* _What to produce_: Here is the task for the listing below: output exactly the lines from the one containing "Run using pytest" through the one containing "### Languages", and leave out the pictures.

════════════════

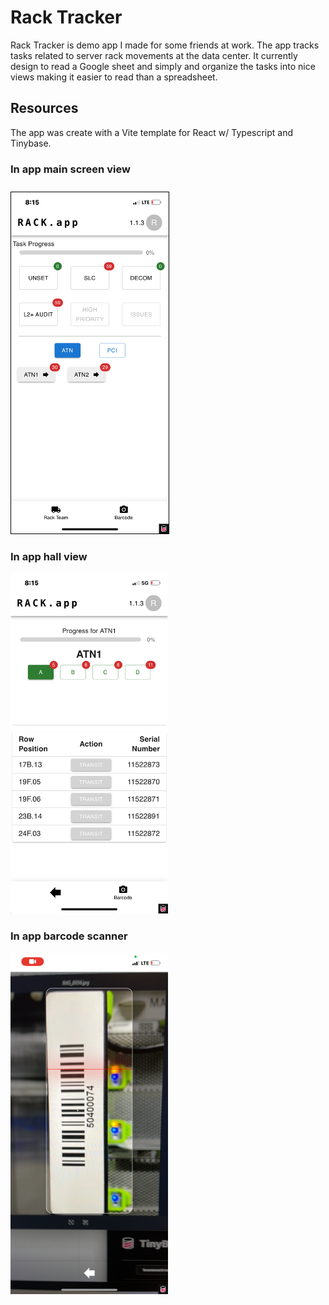 # Rack Tracker

Rack Tracker is demo app I made for some friends at work. The app tracks tasks related to server rack movements at the data center.
It currently design to read a Google sheet and simply and organize the tasks into nice views making it easier to read than a spreadsheet.

## Resources 

The app was create with a Vite template for React w/ Typescript and Tinybase.

### In app main screen view
<img width="50%" alt="image" src="https://github.com/xmarkas/rack-tracker/blob/main/public/image2.png?raw=true" style="border: solid 1px black; margin-top: 10px;">

### In app hall view
<img width="50%" alt="image" src="https://github.com/xmarkas/rack-tracker/blob/main/public/image1.png?raw=true">

### In app barcode scanner
<img width="50%" alt="image" src="https://github.com/xmarkas/rack-tracker/blob/main/public/image0.png?raw=true">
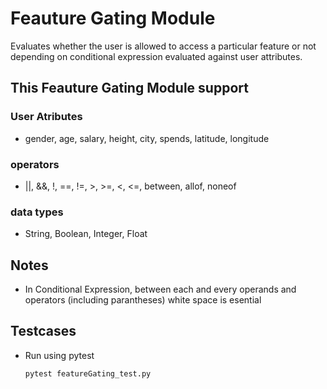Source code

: # Feauture Gating Module
Evaluates whether the user is allowed to access a particular feature or not depending on conditional expression evaluated against user attributes.

## This Feauture Gating Module support 
### User Atributes
* gender, age, salary, height, city, spends, latitude, longitude

### operators
* ||, &&, !, ==, !=, \>, \>=, <, <=, between, allof, noneof

### data types
* String, Boolean, Integer, Float

## Notes
* In Conditional Expression, between each and every operands and operators (including parantheses) white space is esential

## Testcases
* Run using pytest

    `pytest featureGating_test.py`
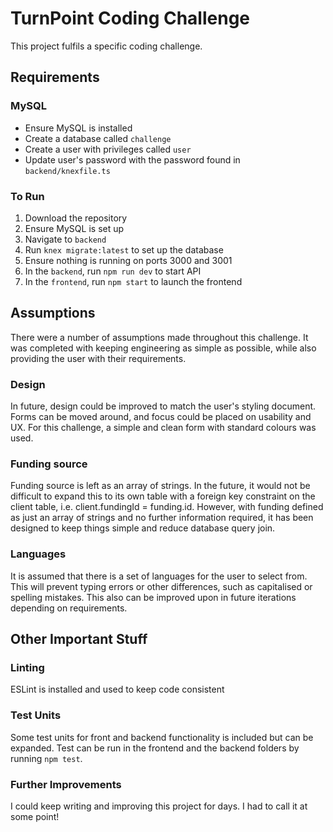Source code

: # TurnPoint Coding Challenge

This project fulfils a specific coding challenge.

## Requirements
### MySQL
* Ensure MySQL is installed
* Create a database called `challenge`
* Create a user with privileges called `user`
* Update user's password with the password found in `backend/knexfile.ts`
### To Run
1. Download the repository
2. Ensure MySQL is set up 
3. Navigate to `backend`
4. Run `knex migrate:latest` to set up the database
5. Ensure nothing is running on ports 3000 and 3001
6. In the `backend`, run `npm run dev` to start API 
7. In the `frontend`, run `npm start` to launch the frontend

## Assumptions
There were a number of assumptions made throughout this challenge. It was completed with keeping engineering as simple as possible, while also providing the user with their requirements. 
### Design
In future, design could be improved to match the user's styling document. Forms can be moved around, and focus could be placed on usability and UX. For this challenge, a simple and clean form with standard colours was used.
### Funding source
Funding source is left as an array of strings. In the future, it would not be difficult to expand this to its own table with a foreign key constraint on the client table, i.e. client.fundingId = funding.id. However, with funding defined as just an array of strings and no further information required, it has been designed to keep things simple and reduce database query join.
### Languages
It is assumed that there is a set of languages for the user to select from. This will prevent typing errors or other differences, such as capitalised or spelling mistakes. This also can be improved upon in future iterations depending on requirements.

## Other Important Stuff
### Linting
ESLint is installed and used to keep code consistent
### Test Units
Some test units for front and backend functionality is included but can be expanded. Test can be run in the frontend and the backend folders by running `npm test`.
### Further Improvements
I could keep writing and improving this project for days. I had to call it at some point!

════════════════

* _Response to the exercise_:
* Run using pytest

    `pytest featureGating_test.py`
Source code

: # TurnPoint Coding Challenge

This project fulfils a specific coding challenge.

## Requirements
### MySQL
* Ensure MySQL is installed
* Create a database called `challenge`
* Create a user with privileges called `user`
* Update user's password with the password found in `backend/knexfile.ts`
### To Run
1. Download the repository
2. Ensure MySQL is set up 
3. Navigate to `backend`
4. Run `knex migrate:latest` to set up the database
5. Ensure nothing is running on ports 3000 and 3001
6. In the `backend`, run `npm run dev` to start API 
7. In the `frontend`, run `npm start` to launch the frontend

## Assumptions
There were a number of assumptions made throughout this challenge. It was completed with keeping engineering as simple as possible, while also providing the user with their requirements. 
### Design
In future, design could be improved to match the user's styling document. Forms can be moved around, and focus could be placed on usability and UX. For this challenge, a simple and clean form with standard colours was used.
### Funding source
Funding source is left as an array of strings. In the future, it would not be difficult to expand this to its own table with a foreign key constraint on the client table, i.e. client.fundingId = funding.id. However, with funding defined as just an array of strings and no further information required, it has been designed to keep things simple and reduce database query join.
### Languages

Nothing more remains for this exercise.